In 1985, the U.S. Department of Health and Human Services released the Heckler Report. It was the agency’s first time conducting a comprehensive examination of the impact of behavioral and societal issues on the health of African-Americans, Hispanics, Asians and Native Americans.
The agency identified six causes of death that accounted for more than 80 percent of fatalities among minorities: cancer, cardiovascular disease and stroke, chemical dependency, diabetes, homicide and accidents, and infant mortality. The report also found that there were 60,000 more deaths among minorities than whites facing the same health circumstances each year.
Dr. Nadine Gracia, director of the Office for Minority Health at the U.S. Department of Health and Human Services, said the Heckler Report was a call to action to end racial health disparities in America. It outlined eight recommendations ranging from patient outreach and education to creating better financial options, conducting research and collecting data in order to address health disparities.
To some degree, the recommendations worked.
Between 1980 and 2010, deaths due to heart disease were cut in half for blacks. The disparities in childhood vaccination rates between white and minority children have nearly closed. And overall cancer deaths among blacks have also decreased.
But despite that progress, the health status of minorities continues to lag behind that of white Americans.
''Race and ethnicity, sex, sexual identity, age, disability, socioeconomic status, geographic location all contribute to an individual’s ability to achieve good health.'' Kentucky Public Health Commissioner Stephanie Mayfield
“The condition that we see now is that minorities are less likely to receive preventive services needed to stay healthy, and that they are more likely to receive a lower quality of care, and therefore experience poor health status,” Gracia said.
Today, black women die from breast cancer at much higher rates than white women, and black men are twice as likely to die from prostate cancer than white men, according to the Office of Minority Health.
The enduring disparities can be attributed to social and economic challenges, such as poverty, lack of education and substandard housing.
And much of the problem can be linked to a lack of health insurance.
Usher said he doesn’t think his mom had the best insurance, if any at all, when he was a child.
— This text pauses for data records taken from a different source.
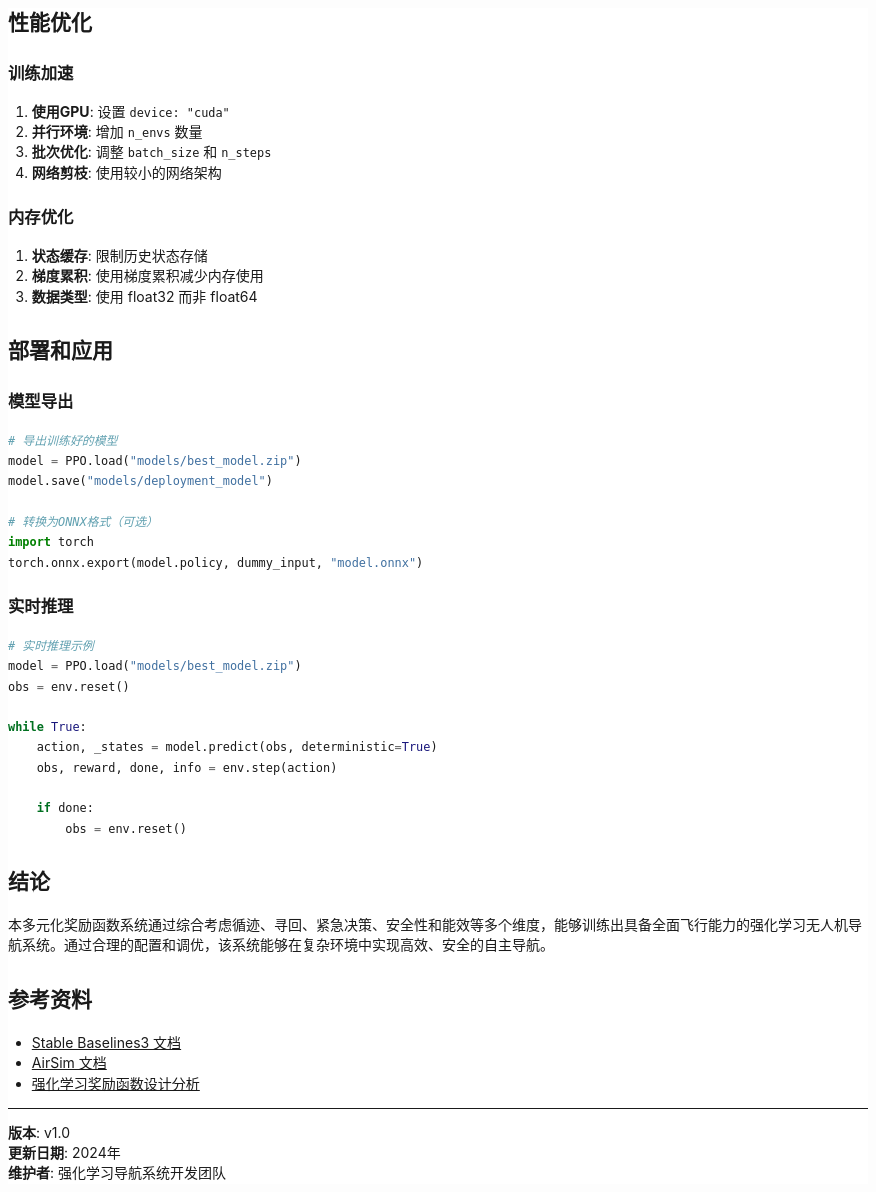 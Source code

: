 ## 性能优化

### 训练加速

1. **使用GPU**: 设置 `device: "cuda"`
2. **并行环境**: 增加 `n_envs` 数量
3. **批次优化**: 调整 `batch_size` 和 `n_steps`
4. **网络剪枝**: 使用较小的网络架构

### 内存优化

1. **状态缓存**: 限制历史状态存储
2. **梯度累积**: 使用梯度累积减少内存使用
3. **数据类型**: 使用 float32 而非 float64

## 部署和应用

### 模型导出

```python
# 导出训练好的模型
model = PPO.load("models/best_model.zip")
model.save("models/deployment_model")

# 转换为ONNX格式（可选）
import torch
torch.onnx.export(model.policy, dummy_input, "model.onnx")
```

### 实时推理

```python
# 实时推理示例
model = PPO.load("models/best_model.zip")
obs = env.reset()

while True:
    action, _states = model.predict(obs, deterministic=True)
    obs, reward, done, info = env.step(action)
    
    if done:
        obs = env.reset()
```

## 结论

本多元化奖励函数系统通过综合考虑循迹、寻回、紧急决策、安全性和能效等多个维度，能够训练出具备全面飞行能力的强化学习无人机导航系统。通过合理的配置和调优，该系统能够在复杂环境中实现高效、安全的自主导航。

## 参考资料

- [Stable Baselines3 文档](https://stable-baselines3.readthedocs.io/)
- [AirSim 文档](https://microsoft.github.io/AirSim/)
- [强化学习奖励函数设计分析](./强化学习奖励函数设计分析.md)

---

**版本**: v1.0  
**更新日期**: 2024年  
**维护者**: 强化学习导航系统开发团队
He only recalls seeing a doctor when it was time for a back-to-school physical exam.
“I’m fairly sure my mom knew I had asthma and everything like that, but we could never really do anything about it,” Usher said. “The best thing I could do was stay in as top shape as possible and not pass out through force of will.”
Kentucky Public Health Commissioner Stephanie Mayfield said that from a statistical standpoint, Usher had several factors working against him, including the fact that he’s African-American, male and grew up in a single-parent home.
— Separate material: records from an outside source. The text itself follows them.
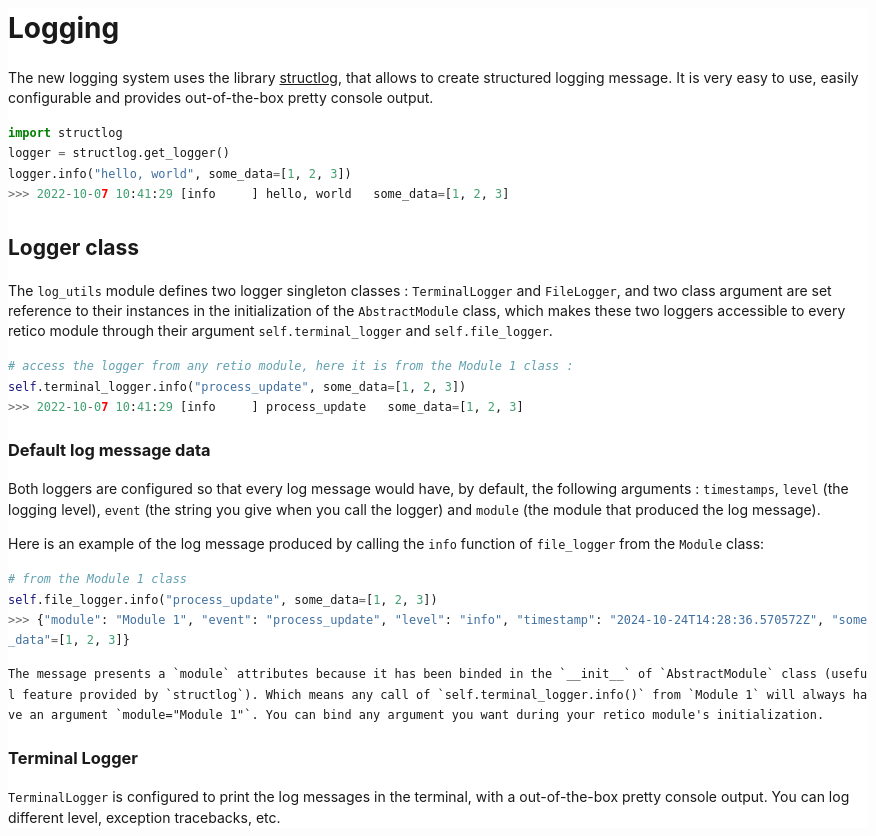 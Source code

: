 # Logging

The new logging system uses the library [structlog](https://www.structlog.org/en/stable/), that allows to create structured logging message. It is very easy to use, easily configurable and provides out-of-the-box pretty console output.

```python
import structlog
logger = structlog.get_logger()
logger.info("hello, world", some_data=[1, 2, 3])
>>> 2022-10-07 10:41:29 [info     ] hello, world   some_data=[1, 2, 3]
```

## Logger class

The `log_utils` module defines two logger singleton classes : `TerminalLogger` and `FileLogger`, and two class argument are set reference to their instances in the initialization of the `AbstractModule` class, which makes these two loggers accessible to every retico module through their argument `self.terminal_logger` and `self.file_logger`.

```python
# access the logger from any retio module, here it is from the Module 1 class :
self.terminal_logger.info("process_update", some_data=[1, 2, 3])
>>> 2022-10-07 10:41:29 [info     ] process_update   some_data=[1, 2, 3]
```

### Default log message data

Both loggers are configured so that every log message would have, by default, the following arguments : `timestamps`, `level` (the logging level), `event` (the string you give when you call the logger) and `module` (the module that produced the log message).

Here is an example of the log message produced by calling the `info` function of `file_logger` from the `Module` class:

```python
# from the Module 1 class
self.file_logger.info("process_update", some_data=[1, 2, 3])
>>> {"module": "Module 1", "event": "process_update", "level": "info", "timestamp": "2024-10-24T14:28:36.570572Z", "some_data"=[1, 2, 3]}
```

```{note}
The message presents a `module` attributes because it has been binded in the `__init__` of `AbstractModule` class (useful feature provided by `structlog`). Which means any call of `self.terminal_logger.info()` from `Module 1` will always have an argument `module="Module 1"`. You can bind any argument you want during your retico module's initialization.
```

### Terminal Logger

`TerminalLogger` is configured to print the log messages in the terminal, with a out-of-the-box pretty console output. You can log different level, exception tracebacks, etc.
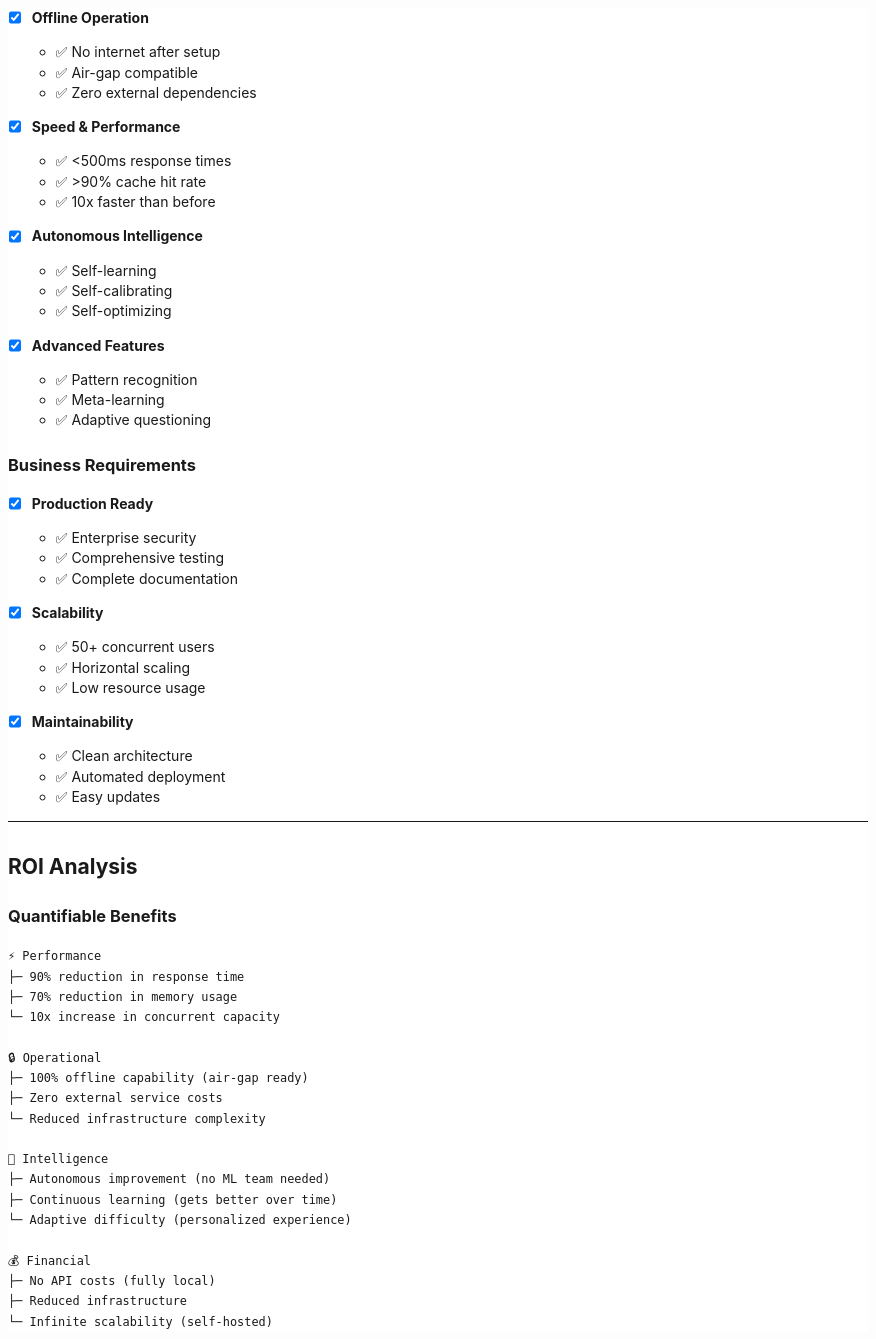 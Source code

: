 - [x] **Offline Operation**
  - ✅ No internet after setup
  - ✅ Air-gap compatible
  - ✅ Zero external dependencies

- [x] **Speed & Performance**
  - ✅ <500ms response times
  - ✅ >90% cache hit rate
  - ✅ 10x faster than before

- [x] **Autonomous Intelligence**
  - ✅ Self-learning
  - ✅ Self-calibrating
  - ✅ Self-optimizing

- [x] **Advanced Features**
  - ✅ Pattern recognition
  - ✅ Meta-learning
  - ✅ Adaptive questioning

### Business Requirements

- [x] **Production Ready**
  - ✅ Enterprise security
  - ✅ Comprehensive testing
  - ✅ Complete documentation

- [x] **Scalability**
  - ✅ 50+ concurrent users
  - ✅ Horizontal scaling
  - ✅ Low resource usage

- [x] **Maintainability**
  - ✅ Clean architecture
  - ✅ Automated deployment
  - ✅ Easy updates

---

## ROI Analysis

### Quantifiable Benefits

```
⚡ Performance
├─ 90% reduction in response time
├─ 70% reduction in memory usage
└─ 10x increase in concurrent capacity

🔒 Operational
├─ 100% offline capability (air-gap ready)
├─ Zero external service costs
└─ Reduced infrastructure complexity

🧠 Intelligence
├─ Autonomous improvement (no ML team needed)
├─ Continuous learning (gets better over time)
└─ Adaptive difficulty (personalized experience)

💰 Financial
├─ No API costs (fully local)
├─ Reduced infrastructure
└─ Infinite scalability (self-hosted)
```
“Race and ethnicity, sex, sexual identity, age, disability, socioeconomic status, geographic location all contribute to an individual’s ability to achieve good health,” Mayfield said. “So, if there is a disparity in any one of those factors, there is not equity.”
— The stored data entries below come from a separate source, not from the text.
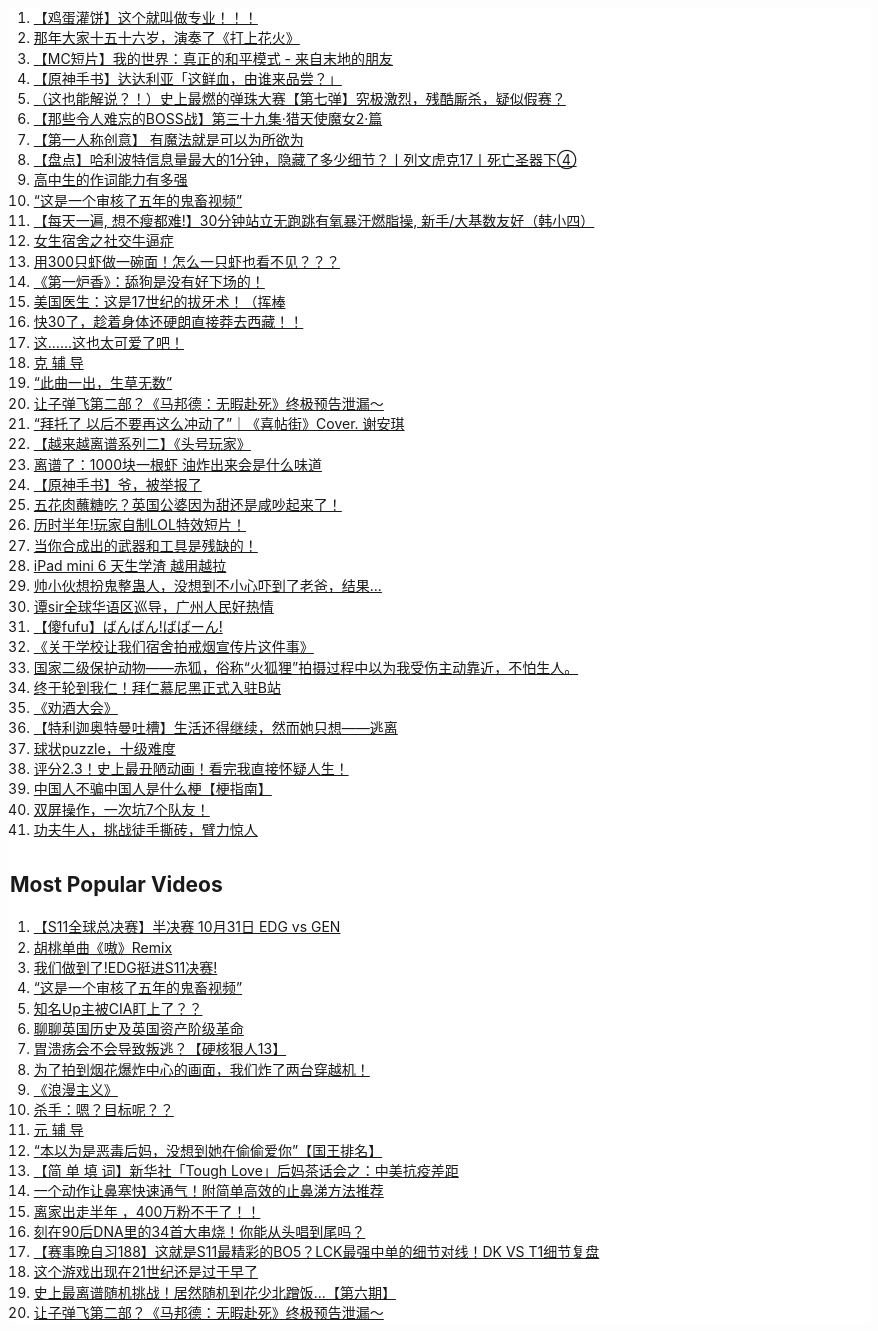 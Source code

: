 1. [【鸡蛋灌饼】这个就叫做专业！！！](https://www.bilibili.com/video/BV1hQ4y1q79h)
1. [那年大家十五十六岁，演奏了《打上花火》](https://www.bilibili.com/video/BV1cf4y1u7hg)
1. [【MC短片】我的世界：真正的和平模式 - 来自末地的朋友](https://www.bilibili.com/video/BV1Bq4y1G7wM)
1. [【原神手书】达达利亚「这鲜血，由谁来品尝？」](https://www.bilibili.com/video/BV13L4y1z74z)
1. [（这也能解说？！）史上最燃的弹珠大赛【第七弹】究极激烈，残酷厮杀，疑似假赛？](https://www.bilibili.com/video/BV1TP4y1j7gP)
1. [【那些令人难忘的BOSS战】第三十九集·猎天使魔女2·篇](https://www.bilibili.com/video/BV1bu411o7PH)
1. [【第一人称创意】 有魔法就是可以为所欲为](https://www.bilibili.com/video/BV1Hr4y117FM)
1. [【盘点】哈利波特信息量最大的1分钟，隐藏了多少细节？丨列文虎克17丨死亡圣器下④](https://www.bilibili.com/video/BV1rv411u7Nb)
1. [高中生的作词能力有多强](https://www.bilibili.com/video/BV1qL4y1i7We)
1. [“这是一个审核了五年的鬼畜视频”](https://www.bilibili.com/video/BV1xf4y1u7UB)
1. [【每天一遍, 想不瘦都难!】30分钟站立无跑跳有氧暴汗燃脂操, 新手/大基数友好（韩小四）](https://www.bilibili.com/video/BV1jF411e7KS)
1. [女生宿舍之社交牛逼症](https://www.bilibili.com/video/BV13L4y1z7Ss)
1. [用300只虾做一碗面！怎么一只虾也看不见？？？](https://www.bilibili.com/video/BV1QL4y1i7E6)
1. [《第一炉香》：舔狗是没有好下场的！](https://www.bilibili.com/video/BV1hq4y1G7qw)
1. [美国医生：这是17世纪的拔牙术！（挥棒](https://www.bilibili.com/video/BV1AL4y1z7B7)
1. [快30了，趁着身体还硬朗直接莽去西藏！！](https://www.bilibili.com/video/BV1DU4y1u7Dn)
1. [这……这也太可爱了吧！](https://www.bilibili.com/video/BV1hh411875C)
1. [克 辅 导](https://www.bilibili.com/video/BV1m44y1v7wV)
1. [“此曲一出，生草无数”](https://www.bilibili.com/video/BV1U34y1m7UN)
1. [让子弹飞第二部？《马邦德：无暇赴死》终极预告泄漏～](https://www.bilibili.com/video/BV1Wq4y1R7X1)
1. [“拜托了 以后不要再这么冲动了”｜《喜帖街》Cover. 谢安琪](https://www.bilibili.com/video/BV1N44y1i7NE)
1. [【越来越离谱系列二】《头号玩家》](https://www.bilibili.com/video/BV1aU4y1u7Mq)
1. [离谱了：1000块一根虾 油炸出来会是什么味道](https://www.bilibili.com/video/BV1ZP4y1L7PW)
1. [【原神手书】爷，被举报了](https://www.bilibili.com/video/BV1U3411r7YU)
1. [五花肉蘸糖吃？英国公婆因为甜还是咸吵起来了！](https://www.bilibili.com/video/BV1DL4y1B7iG)
1. [历时半年!玩家自制LOL特效短片！](https://www.bilibili.com/video/BV1d44y1v7sp)
1. [当你合成出的武器和工具是残缺的！](https://www.bilibili.com/video/BV1zq4y1G73k)
1. [iPad mini 6 天生学渣 越用越拉](https://www.bilibili.com/video/BV1d34y1m7tc)
1. [帅小伙想扮鬼整蛊人，没想到不小心吓到了老爸，结果...](https://www.bilibili.com/video/BV16U4y1u7h2)
1. [谭sir全球华语区巡导，广州人民好热情](https://www.bilibili.com/video/BV11F411e7Dx)
1. [【傻fufu】ばんばん!ばばーん!](https://www.bilibili.com/video/BV1yb4y1b7Bx)
1. [《关于学校让我们宿舍拍戒烟宣传片这件事》](https://www.bilibili.com/video/BV1hF411e7t1)
1. [国家二级保护动物——赤狐，俗称“火狐狸”拍摄过程中以为我受伤主动靠近，不怕生人。](https://www.bilibili.com/video/BV1RT4y1R7sD)
1. [终于轮到我仁！拜仁慕尼黑正式入驻B站](https://www.bilibili.com/video/BV19u411d75k)
1. [《劝酒大会》](https://www.bilibili.com/video/BV1yP4y1L7B5)
1. [【特利迦奥特曼吐槽】生活还得继续，然而她只想——逃离](https://www.bilibili.com/video/BV1qF411e7TZ)
1. [球状puzzle，十级难度](https://www.bilibili.com/video/BV16Q4y1q7dA)
1. [评分2.3！史上最丑陋动画！看完我直接怀疑人生！](https://www.bilibili.com/video/BV1WL4y1q7CF)
1. [中国人不骗中国人是什么梗【梗指南】](https://www.bilibili.com/video/BV1X3411r7PN)
1. [双屏操作，一次坑7个队友！](https://www.bilibili.com/video/BV1oS4y1R7Xt)
1. [功夫牛人，挑战徒手撕砖，臂力惊人](https://www.bilibili.com/video/BV1MT4y1d71z)

## Most Popular Videos
1. [【S11全球总决赛】半决赛 10月31日 EDG vs GEN](https://www.bilibili.com/video/BV12b4y1b7Ba)
1. [胡桃单曲《嗷》Remix](https://www.bilibili.com/video/BV1cr4y1C7MN)
1. [我们做到了!EDG挺进S11决赛!](https://www.bilibili.com/video/BV1mQ4y1S72U)
1. [“这是一个审核了五年的鬼畜视频”](https://www.bilibili.com/video/BV1xf4y1u7UB)
1. [知名Up主被CIA盯上了？？](https://www.bilibili.com/video/BV1u44y1i7yg)
1. [聊聊英国历史及英国资产阶级革命](https://www.bilibili.com/video/BV1Bq4y1R7H7)
1. [胃溃疡会不会导致叛逃？【硬核狠人13】](https://www.bilibili.com/video/BV1zq4y1r7DW)
1. [为了拍到烟花爆炸中心的画面，我们炸了两台穿越机！](https://www.bilibili.com/video/BV1434y1o7Fu)
1. [《浪漫主义》](https://www.bilibili.com/video/BV1KT4y1d7FH)
1. [杀手：嗯？目标呢？？](https://www.bilibili.com/video/BV1AT4y1d7TR)
1. [元 辅 导](https://www.bilibili.com/video/BV1XF411e7bs)
1. [“本以为是恶毒后妈，没想到她在偷偷爱你”【国王排名】](https://www.bilibili.com/video/BV1yb4y1b7Yu)
1. [【简 单 填 词】新华社「Tough Love」后妈茶话会之：中美抗疫差距](https://www.bilibili.com/video/BV1oL411g7gS)
1. [一个动作让鼻塞快速通气！附简单高效的止鼻涕方法推荐](https://www.bilibili.com/video/BV1Mu411o7mY)
1. [离家出走半年 ，400万粉不干了！！](https://www.bilibili.com/video/BV1cf4y137JG)
1. [刻在90后DNA里的34首大串烧！你能从头唱到尾吗？](https://www.bilibili.com/video/BV1zq4y1r7Sd)
1. [【赛事晚自习188】这就是S11最精彩的BO5？LCK最强中单的细节对线！DK VS T1细节复盘](https://www.bilibili.com/video/BV14L41137am)
1. [这个游戏出现在21世纪还是过于早了](https://www.bilibili.com/video/BV1jF411a72T)
1. [史上最离谱随机挑战！居然随机到花少北蹭饭...【第六期】](https://www.bilibili.com/video/BV13T4y1d741)
1. [让子弹飞第二部？《马邦德：无暇赴死》终极预告泄漏～](https://www.bilibili.com/video/BV1Wq4y1R7X1)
Disparities in quality and outcomes of care by income, race and ethnicity are large and persistent, and have not been improving substantially, according to the 2014 National Healthcare Quality and Disparities Report, produced by the federal Agency for Healthcare Research and Quality.
The state is trying to address those disparities through a new initiative called kyhealthnow. Gov. Steve Beshear unveiled the effort last year as a strategy to improve the overall health of Kentuckians.
Mayfield said the public health campaign aims to meet seven health goals by 2019, including reducing the state’s smoking, obesity and cancer death rates. It also has the goal of reducing the state’s uninsured rate to less than 5 percent.
Sick & Tired is a four-part web and radio series examining health disparities among racial minorities in Kentucky. It's part of the Next Louisville: Community Health project, a partnership between WFPL News, the Foundation for a Healthy Kentucky and the Community Foundation of Louisville.
Currently, 9.8 percent of Kentuckians don’t have health insurance, according to the Gallup Healthways Well-Being Index. That’s about twice the goal — but it’s progress. Before the Affordable Care Act went into effect in January 2014, 20.4 percent of Kentuckians were uninsured.
Usher is one of more than 500,000 Kentuckians who have enrolled in health insurance through the state’s exchange, Kynect, created under the federal health law.
He said his days of being doubled over wheezing in pain are behind him. But he sometimes wonders what his quality of life would have been had he gotten treatment sooner.
“It made me feel like I wasted a little bit of potential, but it didn’t sadden me or anything,” he said. “I just kept going. I’m going to try to stay in good standing health so I can still be an upstanding citizen … a productive citizen, if you will.”